>>

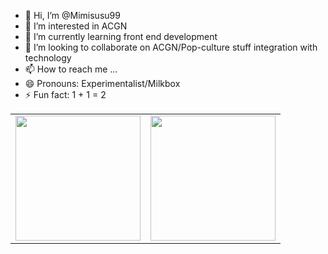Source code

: - 👋 Hi, I’m @Mimisusu99
- 👀 I’m interested in ACGN
- 🌱 I’m currently learning front end development
- 💞️ I’m looking to collaborate on ACGN/Pop-culture stuff integration with technology
- 📫 How to reach me ...
- 😄 Pronouns: Experimentalist/Milkbox
- ⚡ Fun fact: 1 + 1 = 2

<table>
  <tr>
    <td><a href="https://github.com/anuraghazra/github-readme-stats">
      <img height=200 align="center" src="https://github-readme-stats.vercel.app/api?username=mimisusu99&show_icons=true&theme=transparent" />
    </a></td>
    <td><a href="https://github.com/anuraghazra/convoychat">
      <img height=200 align="center" src="https://github-readme-stats.vercel.app/api/top-langs?username=mimisusu99&layout=compact&langs_count=8&card_width=320&show_icons=true&theme=transparent" />
    </a></td>
  </tr>
</table>
<!---
Mimisusu99/Mimisusu99 is a ✨ special ✨ repository because its `README.md` (this file) appears on your GitHub profile.
You can click the Preview link to take a look at your changes.
--->
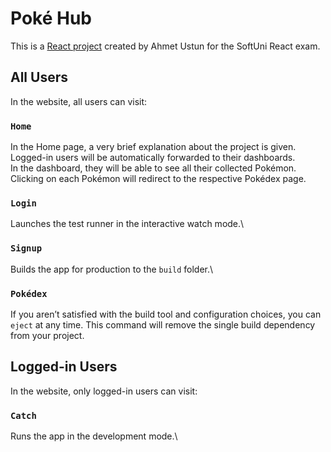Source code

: # Poké Hub

This is a [React project](https://pokehub-softuni-react.web.app/) created by Ahmet Ustun for the SoftUni React exam.

## All Users

In the website, all users can visit:

### `Home`

In the Home page, a very brief explanation about the project is given.\
Logged-in users will be automatically forwarded to their dashboards. \
In the dashboard, they will be able to see all their collected Pokémon.\
Clicking on each Pokémon will redirect to the respective Pokédex page.

### `Login`

Launches the test runner in the interactive watch mode.\

### `Signup`

Builds the app for production to the `build` folder.\

### `Pokédex`

If you aren’t satisfied with the build tool and configuration choices, you can `eject` at any time. This command will remove the single build dependency from your project.

## Logged-in Users

In the website, only logged-in users can visit:

### `Catch`

Runs the app in the development mode.\
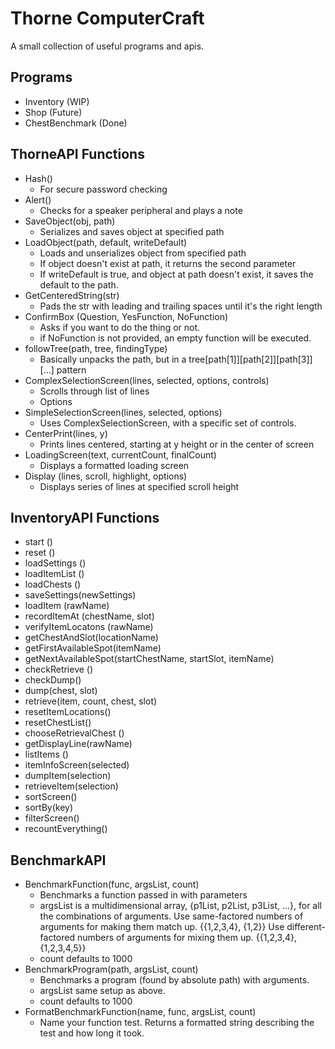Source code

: # Thorne ComputerCraft
A small collection of useful programs and apis.

## Programs
+ Inventory (WIP)
+ Shop (Future)
+ ChestBenchmark (Done)

## ThorneAPI Functions
+ Hash()
  - For secure password checking
+ Alert()
  - Checks for a speaker peripheral and plays a note
+ SaveObject(obj, path)
  - Serializes and saves object at specified path
+ LoadObject(path, default, writeDefault)
  - Loads and unserializes object from specified path
  - If object doesn't exist at path, it returns the second parameter
  - If writeDefault is true, and object at path doesn't exist, it saves the default to the path.
+ GetCenteredString(str)
  - Pads the str with leading and trailing spaces until it's the right length
+ ConfirmBox (Question, YesFunction, NoFunction)
  - Asks if you want to do the thing or not.
  - if NoFunction is not provided, an empty function will be executed.
+ followTree(path, tree, findingType)
  - Basically unpacks the path, but in a tree[path[1]][path[2]][path[3]][...] pattern
+ ComplexSelectionScreen(lines, selected, options, controls)
  - Scrolls through list of lines
  - Options
+ SimpleSelectionScreen(lines, selected, options)
  - Uses ComplexSelectionScreen, with a specific set of controls.
+ CenterPrint(lines, y)
  - Prints lines centered, starting at y height or in the center of screen
+ LoadingScreen(text, currentCount, finalCount)
  - Displays a formatted loading screen
+ Display (lines, scroll, highlight, options)
  - Displays series of lines at specified scroll height

## InventoryAPI Functions
+ start ()
+ reset ()
+ loadSettings ()
+ loadItemList ()
+ loadChests ()
+ saveSettings(newSettings)
+ loadItem (rawName)
+ recordItemAt (chestName, slot)
+ verifyItemLocatons (rawName)
+ getChestAndSlot(locationName)
+ getFirstAvailableSpot(itemName)
+ getNextAvailableSpot(startChestName, startSlot, itemName)
+ checkRetrieve ()
+ checkDump()
+ dump(chest, slot)
+ retrieve(item, count, chest, slot)
+ resetItemLocations()
+ resetChestList()
+ chooseRetrievalChest ()
+ getDisplayLine(rawName)
+ listItems ()
+ itemInfoScreen(selected)
+ dumpItem(selection)
+ retrieveItem(selection)
+ sortScreen()
+ sortBy(key)
+ filterScreen()
+ recountEverything()

## BenchmarkAPI
+ BenchmarkFunction(func, argsList, count)
  - Benchmarks a function passed in with parameters
  - argsList is a multidimensional array, {p1List, p2List, p3List, ...}, for all the combinations of arguments.  Use same-factored numbers of arguments for making them match up. {{1,2,3,4}, {1,2}}  Use different-factored numbers of arguments for mixing them up. {{1,2,3,4},{1,2,3,4,5}}
  - count defaults to 1000
+ BenchmarkProgram(path, argsList, count)
  - Benchmarks a program (found by absolute path) with arguments.
  - argsList same setup as above.
  - count defaults to 1000
+ FormatBenchmarkFunction(name, func, argsList, count)
  - Name your function test.  Returns a formatted string describing the test and how long it took.
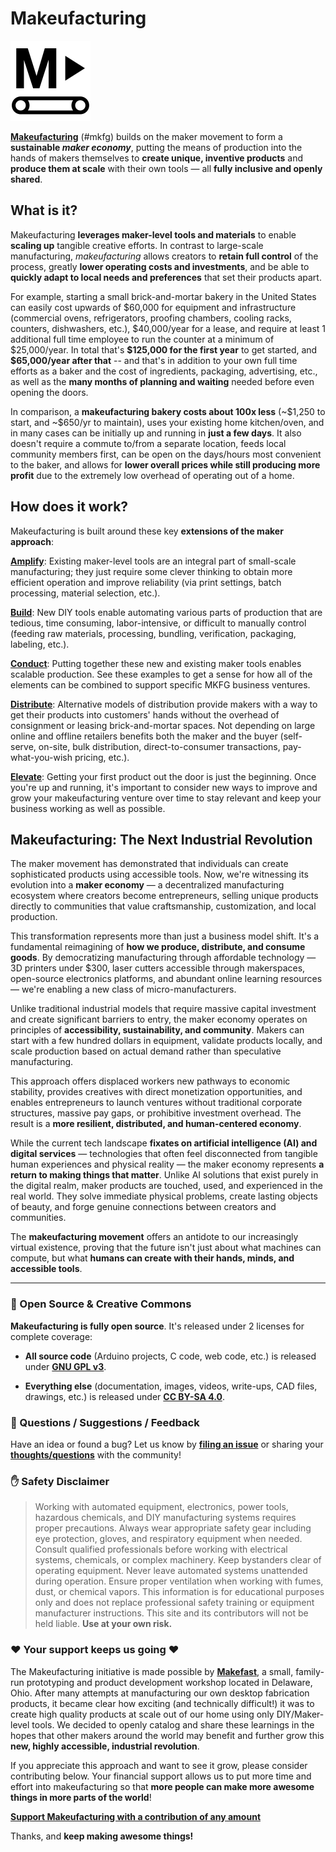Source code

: # Makeufacturing

<img src="./_about/mkfg_logo.png" alt="mkfg_logo" width="128" height="128" style="max-height: 128px;" /> 

**[Makeufacturing](https://mkfg.org)** (#mkfg) builds on the maker movement to form a **sustainable *maker economy***, putting the means of production into the hands of makers themselves to **create unique, inventive products** and **produce them at scale** with their own tools &mdash; all **fully inclusive and openly shared**.



## What is it?

Makeufacturing **leverages maker-level tools and materials** to enable **scaling up** tangible creative efforts. In contrast to large-scale manufacturing, *makeufacturing* allows creators to **retain full control** of the process, greatly **lower operating costs and investments**, and be able to **quickly adapt to local needs and preferences** that set their products apart.

For example, starting a small brick-and-mortar bakery in the United States can easily cost upwards of \$60,000 for equipment and infrastructure (commercial ovens, refrigerators, proofing chambers, cooling racks, counters, dishwashers, etc.), \$40,000/year for a lease, and require at least 1 additional full time employee to run the counter at a minimum of \$25,000/year. In total that's **\$125,000 for the first year** to get started, and **\$65,000/year after that** -- and that's in addition to your own full time efforts as a baker and the cost of ingredients, packaging, advertising, etc., as well as the **many months of planning and waiting** needed before even opening the doors.

In comparison, a **makeufacturing bakery costs about 100x less** (~\$1,250 to start, and ~\$650/yr to maintain), uses your existing home kitchen/oven, and in many cases can be initially up and running in **just a few days**. It also doesn't require a commute to/from a separate location, feeds local community members first, can be open on the days/hours most convenient to the baker, and allows for **lower overall prices while still producing more profit** due to the extremely low overhead of operating out of a home.



## How does it work?

Makeufacturing is built around these key **extensions of the maker approach**:

**[Amplify](./Amplify_CommonMakerTools/)**: Existing maker-level tools are an integral part of small-scale manufacturing; they just require some clever thinking to obtain more efficient operation and improve reliability (via print settings, batch processing, material selection, etc.).

**[Build](./Build_NewToolsForMKFG/)**: New DIY tools enable automating various parts of production that are tedious, time consuming, labor-intensive, or difficult to manually control (feeding raw materials, processing, bundling, verification, packaging, labeling, etc.).

**[Conduct](./Conduct_ExamplesOfMKFGSystems/)**: Putting together these new and existing maker tools enables scalable production. See these examples to get a sense for how all of the elements can be combined to support specific MKFG business ventures.

**[Distribute](./Distribute_HowWhenWhereToEarn/)**: Alternative models of distribution provide makers with a way to get their products into customers' hands without the overhead of consignment or leasing brick-and-mortar spaces. Not depending on large online and offline retailers benefits both the maker and the buyer (self-serve, on-site, bulk distribution, direct-to-consumer transactions, pay-what-you-wish pricing, etc.).

**[Elevate](./Elevate_WaysToImproveAndGrow/)**: Getting your first product out the door is just the beginning. Once you're up and running, it's important to consider new ways to improve and grow your makeufacturing venture over time to stay relevant and keep your business working as well as possible.



## Makeufacturing: The Next Industrial Revolution

The maker movement has demonstrated that individuals can create sophisticated products using accessible tools. Now, we're witnessing its evolution into a **maker economy** — a decentralized manufacturing ecosystem where creators become entrepreneurs, selling unique products directly to communities that value craftsmanship, customization, and local production.

This transformation represents more than just a business model shift. It's a fundamental reimagining of **how we produce, distribute, and consume goods**. By democratizing manufacturing through affordable technology — 3D printers under $300, laser cutters accessible through makerspaces, open-source electronics platforms, and abundant online learning resources — we're enabling a new class of micro-manufacturers.

Unlike traditional industrial models that require massive capital investment and create significant barriers to entry, the maker economy operates on principles of **accessibility, sustainability, and community**. Makers can start with a few hundred dollars in equipment, validate products locally, and scale production based on actual demand rather than speculative manufacturing.

This approach offers displaced workers new pathways to economic stability, provides creatives with direct monetization opportunities, and enables entrepreneurs to launch ventures without traditional corporate structures, massive pay gaps, or prohibitive investment overhead. The result is a **more resilient, distributed, and human-centered economy**.

While the current tech landscape **fixates on artificial intelligence (AI) and digital services** — technologies that often feel disconnected from tangible human experiences and physical reality — the maker economy represents **a return to making things that matter**. Unlike AI solutions that exist purely in the digital realm, maker products are touched, used, and experienced in the real world. They solve immediate physical problems, create lasting objects of beauty, and forge genuine connections between creators and communities.

The **makeufacturing movement** offers an antidote to our increasingly virtual existence, proving that the future isn't just about what machines can compute, but what **humans can create with their hands, minds, and accessible tools**.



---



### :open_book: Open Source & Creative Commons

**Makeufacturing is fully open source**. It's released under 2 licenses for complete coverage:

* **All source code** (Arduino projects, C code, web code, etc.) is released under **[GNU GPL v3](https://www.gnu.org/licenses/gpl-3.0.en.html)**.

* **Everything else** (documentation, images, videos, write-ups, CAD files, drawings, etc.) is released under **[CC BY-SA 4.0](https://creativecommons.org/licenses/by-sa/4.0/)**.



### :speech_balloon: Questions / Suggestions / Feedback

Have an idea or found a bug? Let us know by **[filing an issue](https://github.com/Makeufacturing/MKFG/issues)** or sharing your **[thoughts/questions](https://github.com/Makeufacturing/MKFG/discussions)** with the community!



### :hand: Safety Disclaimer

> Working with automated equipment, electronics, power tools, hazardous chemicals, and DIY manufacturing systems requires proper precautions. Always wear appropriate safety gear including eye protection, gloves, and respiratory equipment when needed. Consult qualified professionals before working with electrical systems, chemicals, or complex machinery. Keep bystanders clear of operating equipment. Never leave automated systems unattended during operation. Ensure proper ventilation when working with fumes, dust, or chemical vapors. This information is for educational purposes only and does not replace professional safety training or equipment manufacturer instructions. This site and its contributors will not be held liable. **Use at your own risk.**



### :heart: Your support keeps us going :heart:

The Makeufacturing initiative is made possible by **[Makefast](https://makefastworkshop.com)**, a small, family-run prototyping and product development workshop located in Delaware, Ohio. After many attempts at manufacturing our own desktop fabrication products, it became clear how exciting (and technically difficult!) it was to create high quality products at scale out of our home using only DIY/Maker-level tools. We decided to openly catalog and share these learnings in the hopes that other makers around the world may benefit and further grow this **new, highly accessible, industrial revolution**.

If you appreciate this approach and want to see it grow, please consider contributing below. Your financial support allows us to put more time and effort into makeufacturing so that **more people can make more awesome things in more parts of the world**!

**[Support Makeufacturing with a contribution of any amount](https://buy.stripe.com/5kQfZi9WNeac3ba6trcQU02)**

Thanks, and **keep making awesome things!**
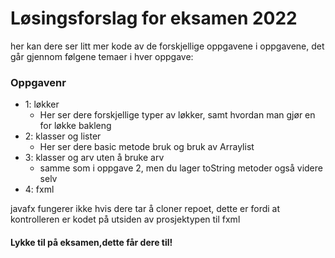 # Løsingsforslag for eksamen 2022

her kan dere ser litt mer kode av de forskjellige oppgavene i oppgavene, det går gjennom følgene temaer i hver oppgave: 

### Oppgavenr 

* 1: løkker 
  * Her ser dere forskjellige typer av løkker, samt hvordan man gjør en for løkke bakleng
* 2: klasser og lister
  * Her ser dere basic metode bruk og bruk av Arraylist
* 3: klasser og arv uten å bruke arv
    * samme som i oppgave 2, men du lager toString metoder også videre selv
* 4: fxml

javafx fungerer ikke hvis dere tar å cloner repoet, dette er fordi at kontrolleren er kodet på utsiden av prosjektypen til fxml

#### Lykke til på eksamen,dette får dere til!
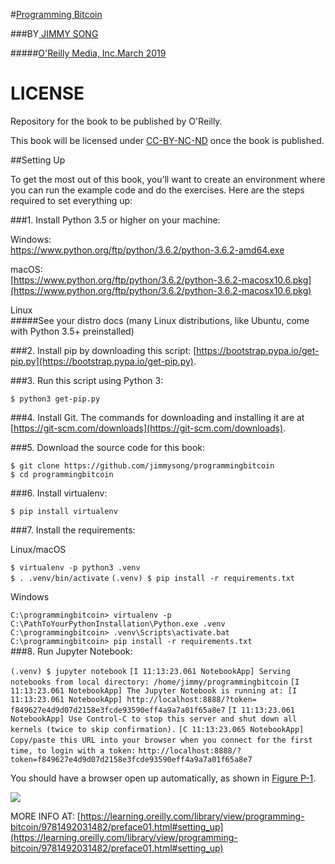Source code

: #[Programming Bitcoin](https://learning.oreilly.com/library/view/programming-bitcoin/9781492031482/)

###BY[ JIMMY SONG](https://github.com/jimmysong)

#####[O'Reilly Media, Inc.March 2019](https://learning.oreilly.com/library/publisher/oreilly-media-inc/)

# LICENSE

Repository for the book to be published by O'Reilly.

This book will be licensed under [CC-BY-NC-ND](https://creativecommons.org/licenses/by-nc-nd/4.0/legalcode) once the book is published.


##Setting Up


To get the most out of this book, you’ll want to create an environment where you can run the example code and do the exercises. Here are the steps required to set everything up:

###1. Install Python 3.5 or higher on your machine:

Windows:		
[https://www.python.org/ftp/python/3.6.2/python-3.6.2-amd64.exe
](https://www.python.org/ftp/python/3.6.2/python-3.6.2-amd64.exe
)

macOS:		
[https://www.python.org/ftp/python/3.6.2/python-3.6.2-macosx10.6.pkg](https://www.python.org/ftp/python/3.6.2/python-3.6.2-macosx10.6.pkg)

Linux		
#####See your distro docs (many Linux distributions, like Ubuntu, come with Python 3.5+ preinstalled)

###2. Install pip by downloading this script: [https://bootstrap.pypa.io/get-pip.py](https://bootstrap.pypa.io/get-pip.py).

###3. Run this script using Python 3:

`$ python3 get-pip.py`		

###4. Install Git. The commands for downloading and installing it are at [https://git-scm.com/downloads](https://git-scm.com/downloads).

###5. Download the source code for this book:

`$ git clone https://github.com/jimmysong/programmingbitcoin`		
`$ cd programmingbitcoin`
		
###6. Install virtualenv:

`$ pip install virtualenv`

###7. Install the requirements:

Linux/macOS

`$ virtualenv -p python3 .venv`		
`$ . .venv/bin/activate`
`(.venv) $ pip install -r requirements.txt`

Windows

`C:\programmingbitcoin> virtualenv -p`		
`C:\PathToYourPythonInstallation\Python.exe .venv`		
`C:\programmingbitcoin> .venv\Scripts\activate.bat`		
`C:\programmingbitcoin> pip install -r requirements.txt`		
###8. Run Jupyter Notebook:

`(.venv) $ jupyter notebook`
`[I 11:13:23.061 NotebookApp] Serving notebooks from local directory:
  /home/jimmy/programmingbitcoin`
  `[I 11:13:23.061 NotebookApp] The Jupyter Notebook is running at:
	[I 11:13:23.061 NotebookApp] http://localhost:8888/?token=
  f849627e4d9d07d2158e3fcde93590eff4a9a7a01f65a8e7`
  `[I 11:13:23.061 NotebookApp] Use Control-C to stop this server and shut down all kernels (twice to skip confirmation).`
  `[C 11:13:23.065 NotebookApp]`
  `Copy/paste this URL into your browser when you connect for`
  `the first time, to login with a token:`
  `http://localhost:8888/?token=f849627e4d9d07d2158e3fcde93590eff4a9a7a01f65a8e7`


You should have a browser open up automatically, as shown in [Figure P-1](https://raw.githubusercontent.com/jimmysong/programmingbitcoin/master/images/prbc_0001.png).

![](https://raw.githubusercontent.com/jimmysong/programmingbitcoin/master/images/prbc_0001.png)

MORE INFO AT: [https://learning.oreilly.com/library/view/programming-bitcoin/9781492031482/preface01.html#setting_up](https://learning.oreilly.com/library/view/programming-bitcoin/9781492031482/preface01.html#setting_up)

<<

• _Exercise directions_: Using the records above, write out exactly the lines between the one holding "- Pads the str" and the one holding "- Uses ComplexSelectionScreen, with", inclusive; leave everything else out.

• _Solution to the exercise_:
  - Pads the str with leading and trailing spaces until it's the right length
+ ConfirmBox (Question, YesFunction, NoFunction)
  - Asks if you want to do the thing or not.
  - if NoFunction is not provided, an empty function will be executed.
+ followTree(path, tree, findingType)
  - Basically unpacks the path, but in a tree[path[1]][path[2]][path[3]][...] pattern
+ ComplexSelectionScreen(lines, selected, options, controls)
  - Scrolls through list of lines
  - Options
+ SimpleSelectionScreen(lines, selected, options)
  - Uses ComplexSelectionScreen, with a specific set of controls.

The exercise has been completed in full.